■ WORK TO COMPLETE
Set the listing down again, exactly as it stands below.

■ DATA UNDER STUDY
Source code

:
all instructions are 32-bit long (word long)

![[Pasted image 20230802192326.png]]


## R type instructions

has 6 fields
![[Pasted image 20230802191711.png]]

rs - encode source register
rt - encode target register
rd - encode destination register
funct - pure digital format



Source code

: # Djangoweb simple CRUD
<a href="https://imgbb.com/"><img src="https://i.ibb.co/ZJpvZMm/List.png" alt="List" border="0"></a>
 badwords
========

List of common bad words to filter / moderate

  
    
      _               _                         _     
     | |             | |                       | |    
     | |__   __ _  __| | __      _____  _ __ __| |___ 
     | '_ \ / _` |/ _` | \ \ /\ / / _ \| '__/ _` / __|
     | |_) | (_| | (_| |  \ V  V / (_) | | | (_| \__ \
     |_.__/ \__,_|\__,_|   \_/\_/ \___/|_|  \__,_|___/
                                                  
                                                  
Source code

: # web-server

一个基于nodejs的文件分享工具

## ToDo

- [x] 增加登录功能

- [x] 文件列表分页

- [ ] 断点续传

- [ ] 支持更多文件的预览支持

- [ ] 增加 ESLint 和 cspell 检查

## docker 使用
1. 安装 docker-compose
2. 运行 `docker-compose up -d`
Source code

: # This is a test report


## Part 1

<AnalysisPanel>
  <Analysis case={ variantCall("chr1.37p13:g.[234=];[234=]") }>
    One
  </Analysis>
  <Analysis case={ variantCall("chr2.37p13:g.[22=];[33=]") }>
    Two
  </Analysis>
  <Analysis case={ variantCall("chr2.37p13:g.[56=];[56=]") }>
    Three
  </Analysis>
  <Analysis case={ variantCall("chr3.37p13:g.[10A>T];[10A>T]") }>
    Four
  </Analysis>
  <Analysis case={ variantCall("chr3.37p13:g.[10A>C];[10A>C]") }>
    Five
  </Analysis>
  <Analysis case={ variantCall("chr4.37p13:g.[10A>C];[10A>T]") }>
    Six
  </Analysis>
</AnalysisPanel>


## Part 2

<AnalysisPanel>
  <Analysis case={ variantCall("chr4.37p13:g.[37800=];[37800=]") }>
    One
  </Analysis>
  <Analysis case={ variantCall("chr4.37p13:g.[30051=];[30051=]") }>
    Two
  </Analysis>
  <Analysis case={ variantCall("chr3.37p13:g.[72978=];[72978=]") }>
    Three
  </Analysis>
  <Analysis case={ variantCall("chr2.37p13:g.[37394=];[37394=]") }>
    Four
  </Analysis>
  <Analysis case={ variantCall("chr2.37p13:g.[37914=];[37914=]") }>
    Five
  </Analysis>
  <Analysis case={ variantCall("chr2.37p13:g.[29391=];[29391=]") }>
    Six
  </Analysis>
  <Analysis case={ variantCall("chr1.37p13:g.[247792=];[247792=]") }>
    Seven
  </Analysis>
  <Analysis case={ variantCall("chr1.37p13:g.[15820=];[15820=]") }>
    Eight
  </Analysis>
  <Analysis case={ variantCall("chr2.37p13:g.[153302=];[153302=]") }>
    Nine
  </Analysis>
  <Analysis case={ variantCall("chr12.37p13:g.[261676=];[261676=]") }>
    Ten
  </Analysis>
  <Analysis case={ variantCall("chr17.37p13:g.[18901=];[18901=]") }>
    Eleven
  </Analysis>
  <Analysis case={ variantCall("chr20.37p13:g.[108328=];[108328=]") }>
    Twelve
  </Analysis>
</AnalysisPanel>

■ ANSWER TO THIS PROBLEM
Source code

:
all instructions are 32-bit long (word long)

![[Pasted image 20230802192326.png]]


## R type instructions

has 6 fields
![[Pasted image 20230802191711.png]]

rs - encode source register
rt - encode target register
rd - encode destination register
funct - pure digital format



Source code

: # Djangoweb simple CRUD
<a href="https://imgbb.com/"><img src="https://i.ibb.co/ZJpvZMm/List.png" alt="List" border="0"></a>
 badwords
========

List of common bad words to filter / moderate

  
    
      _               _                         _     
     | |             | |                       | |    
     | |__   __ _  __| | __      _____  _ __ __| |___ 
     | '_ \ / _` |/ _` | \ \ /\ / / _ \| '__/ _` / __|
     | |_) | (_| | (_| |  \ V  V / (_) | | | (_| \__ \
     |_.__/ \__,_|\__,_|   \_/\_/ \___/|_|  \__,_|___/
                                                  
                                                  
Source code

: # web-server

一个基于nodejs的文件分享工具

## ToDo

- [x] 增加登录功能

- [x] 文件列表分页

- [ ] 断点续传

- [ ] 支持更多文件的预览支持

- [ ] 增加 ESLint 和 cspell 检查

## docker 使用
1. 安装 docker-compose
2. 运行 `docker-compose up -d`
Source code

: # This is a test report


## Part 1

<AnalysisPanel>
  <Analysis case={ variantCall("chr1.37p13:g.[234=];[234=]") }>
    One
  </Analysis>
  <Analysis case={ variantCall("chr2.37p13:g.[22=];[33=]") }>
    Two
  </Analysis>
  <Analysis case={ variantCall("chr2.37p13:g.[56=];[56=]") }>
    Three
  </Analysis>
  <Analysis case={ variantCall("chr3.37p13:g.[10A>T];[10A>T]") }>
    Four
  </Analysis>
  <Analysis case={ variantCall("chr3.37p13:g.[10A>C];[10A>C]") }>
    Five
  </Analysis>
  <Analysis case={ variantCall("chr4.37p13:g.[10A>C];[10A>T]") }>
    Six
  </Analysis>
</AnalysisPanel>


## Part 2

<AnalysisPanel>
  <Analysis case={ variantCall("chr4.37p13:g.[37800=];[37800=]") }>
    One
  </Analysis>
  <Analysis case={ variantCall("chr4.37p13:g.[30051=];[30051=]") }>
    Two
  </Analysis>
  <Analysis case={ variantCall("chr3.37p13:g.[72978=];[72978=]") }>
    Three
  </Analysis>
  <Analysis case={ variantCall("chr2.37p13:g.[37394=];[37394=]") }>
    Four
  </Analysis>
  <Analysis case={ variantCall("chr2.37p13:g.[37914=];[37914=]") }>
    Five
  </Analysis>
  <Analysis case={ variantCall("chr2.37p13:g.[29391=];[29391=]") }>
    Six
  </Analysis>
  <Analysis case={ variantCall("chr1.37p13:g.[247792=];[247792=]") }>
    Seven
  </Analysis>
  <Analysis case={ variantCall("chr1.37p13:g.[15820=];[15820=]") }>
    Eight
  </Analysis>
  <Analysis case={ variantCall("chr2.37p13:g.[153302=];[153302=]") }>
    Nine
  </Analysis>
  <Analysis case={ variantCall("chr12.37p13:g.[261676=];[261676=]") }>
    Ten
  </Analysis>
  <Analysis case={ variantCall("chr17.37p13:g.[18901=];[18901=]") }>
    Eleven
  </Analysis>
  <Analysis case={ variantCall("chr20.37p13:g.[108328=];[108328=]") }>
    Twelve
  </Analysis>
</AnalysisPanel>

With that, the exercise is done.